Brand dilution is the extent to which capitalizing on brand associations (e.g., by introducing brand extensions) may harm the original brand (Loken and John 1993). Brand dilution would be demonstrated most pointedly by a decrease in positive associations, or an increase in negative associations with the focal brand. However, the category itself may be diluted (e.g., as when the centralities for positive attribute nodes decrease, or those for negative attributes increase). Branded features are attributes closely associated with the host brand and are candidates to be further branded and differentiated themselves. Candidates for branded features would be those attributes high on centralityCthose that are important to the brand and category. With network methods, we could detect changes in cognitive associations regarding the parent brand. In particular, centrality indices may be used to verify that the links to the focal brand are still positive and active.

Complementary Brands: Co-Branding

Complementarity capitalizes on the associations between brands, seeking, for example, opportunities for co-branding. Co-branding effects include the use of ingredient brands or composite brands. Ingredient brands can be used as a portion of some product (e.g., an Intel Pentium Chip inside an IBM ThinkPad Notebook Computer, Starbucks coffee served aboard United Airlines flights), whereas composite brands are the "bundling of two brands to provide an enhanced consumer benefit or reduced cost" (e.g., Microsoft’s and General Electric’s MSNBC Cable/Internet offering). Cohesion associative network methods offer empirical possibilities for co-branding. Groups of attributes and brands defined on their mutually connected associations would be fitting candidates for opportunities to incorporate multiple brands. These groups reflect structures of a natural complementarity of the products that already exists in the consumer mind.

TABLE 1

DEGREE CENTRALITIES PRE- AND POST- FOR ALL THREE BRAND-EXTENSIONS

Substitutable Brands: Brand Parity, Brand Confusion, and Cannibalization

Whereas complements are brands managers seek to package together, substitutes are brands that compete with one another (Aaker and Keller 1990). Substitutability includes brand parity, brand confusion, and cannibalization. Brand parity is the perception of sameness among brands. Brand parity taken to extreme yields brand confusion: brands are indistinguishable or commodity-like, and the stimulation of one brand may evoke thoughts of another (Kapferer 1995). Cannibalization occurs when one of a firm’s brands steals share away from another.

METHOD

Below, we describe an experiment in which we explore the effect of the three Porsche brand extensions and the resultant brand associations in a pre-/post- design. Participants were graduate students in marketing. A 3 (Brand Extension Type) x 2 (pre-/post-extension response) mixed design was used. The Brand Extension Type condition represented a between-subjects manipulation whereas the pre-/post- condition was manipulated on a repeated measures basis. Participants saw an advertisement for one of three types of brand extensions: regular, family, or economy. They completed the data task before and after being exposed to the brand extension intervention.

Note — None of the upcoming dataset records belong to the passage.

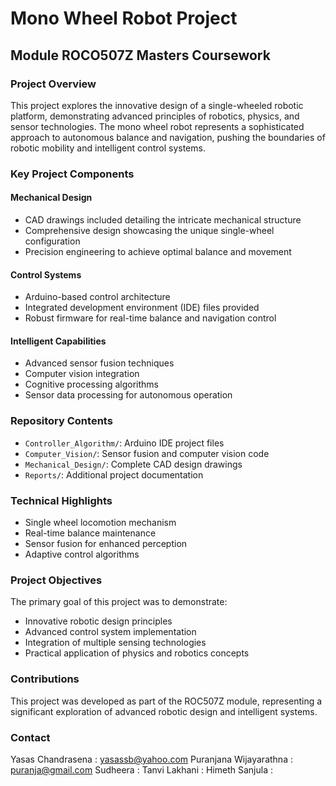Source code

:# Mono Wheel Robot Project
## Module ROCO507Z Masters Coursework

### Project Overview
This project explores the innovative design of a single-wheeled robotic platform, demonstrating advanced principles of robotics, physics, and sensor technologies. The mono wheel robot represents a sophisticated approach to autonomous balance and navigation, pushing the boundaries of robotic mobility and intelligent control systems.

### Key Project Components

#### Mechanical Design
- CAD drawings included detailing the intricate mechanical structure
- Comprehensive design showcasing the unique single-wheel configuration
- Precision engineering to achieve optimal balance and movement

#### Control Systems
- Arduino-based control architecture
- Integrated development environment (IDE) files provided
- Robust firmware for real-time balance and navigation control

#### Intelligent Capabilities
- Advanced sensor fusion techniques
- Computer vision integration
- Cognitive processing algorithms
- Sensor data processing for autonomous operation

### Repository Contents
- `Controller_Algorithm/`: Arduino IDE project files
- `Computer_Vision/`: Sensor fusion and computer vision code
- `Mechanical_Design/`: Complete CAD design drawings
- `Reports/`: Additional project documentation

### Technical Highlights
- Single wheel locomotion mechanism
- Real-time balance maintenance
- Sensor fusion for enhanced perception
- Adaptive control algorithms

### Project Objectives
The primary goal of this project was to demonstrate:
- Innovative robotic design principles
- Advanced control system implementation
- Integration of multiple sensing technologies
- Practical application of physics and robotics concepts


### Contributions
This project was developed as part of the ROC507Z module, representing a significant exploration of advanced robotic design and intelligent systems.

### Contact
Yasas Chandrasena : yasassb@yahoo.com
Puranjana Wijayarathna : puranja@gmail.com
Sudheera :
Tanvi Lakhani :
Himeth Sanjula :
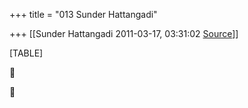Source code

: +++
title = "013 Sunder Hattangadi"

+++
[[Sunder Hattangadi	2011-03-17, 03:31:02 [Source](https://groups.google.com/g/samskrita/c/SkBdsgqihJw)]]



[TABLE]





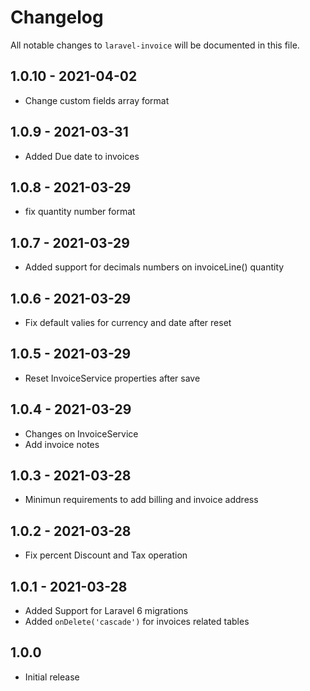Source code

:# Changelog

All notable changes to `laravel-invoice` will be documented in this file.

##  1.0.10 - 2021-04-02
- Change custom fields array format 

##  1.0.9 - 2021-03-31
- Added Due date to invoices

##  1.0.8 - 2021-03-29
- fix quantity number format

##  1.0.7 - 2021-03-29
- Added support for decimals numbers on invoiceLine() quantity

##  1.0.6 - 2021-03-29
- Fix default valies for currency and date after reset

##  1.0.5 - 2021-03-29
- Reset InvoiceService properties after save

##  1.0.4 - 2021-03-29
- Changes on InvoiceService
- Add invoice notes

##  1.0.3 - 2021-03-28
- Minimun requirements to add billing and invoice address

##  1.0.2 - 2021-03-28
- Fix percent Discount and Tax operation

##  1.0.1 - 2021-03-28
- Added Support for Laravel 6 migrations
- Added `onDelete('cascade')` for invoices related tables

##  1.0.0
- Initial release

We advertised Porsche as introducing one of three types of brand extensions: For 17 participants, "Model X" was as an economy car, featuring low price and good mileage. For 15 participants, "Model X" was a family car with features relating to the safety and comfort of a family of five (e.g., enlarged trunk space, built-in child seats, airbags, four-wheel drive, luggage racks). Finally, 13 participants served as a control group and were told the "Model X" was "everything you ever thought a Porsche to be" with no new attributes featured. [Ironically, shortly after we had begun our research, Porsche announced plans to develop and market a sports utility vehicle in a co-venture arrangement with Mercedes. This announcement added a dimension of truth to our cover story; we debriefed participants by providing them with the Wall Street Journal article. However, we informed them that the brand names used within the context of the experiment, including Porsche, were used just for the sake of example and not because of any relationship with the actual parent companies.] We chose two different extensions (economy and family) to be consistent with extant literature on brand extensions (e.g., Loken and John 1993). In the latter, for instance, the authors introduce brand extensions that are 'close,’ 'medium,’ and 'far’ from their parent brand. Thus, in our exercise, the regular condition would be 'close,’ the family condition would be 'medium’ and the 'economy’ condition would be 'far.’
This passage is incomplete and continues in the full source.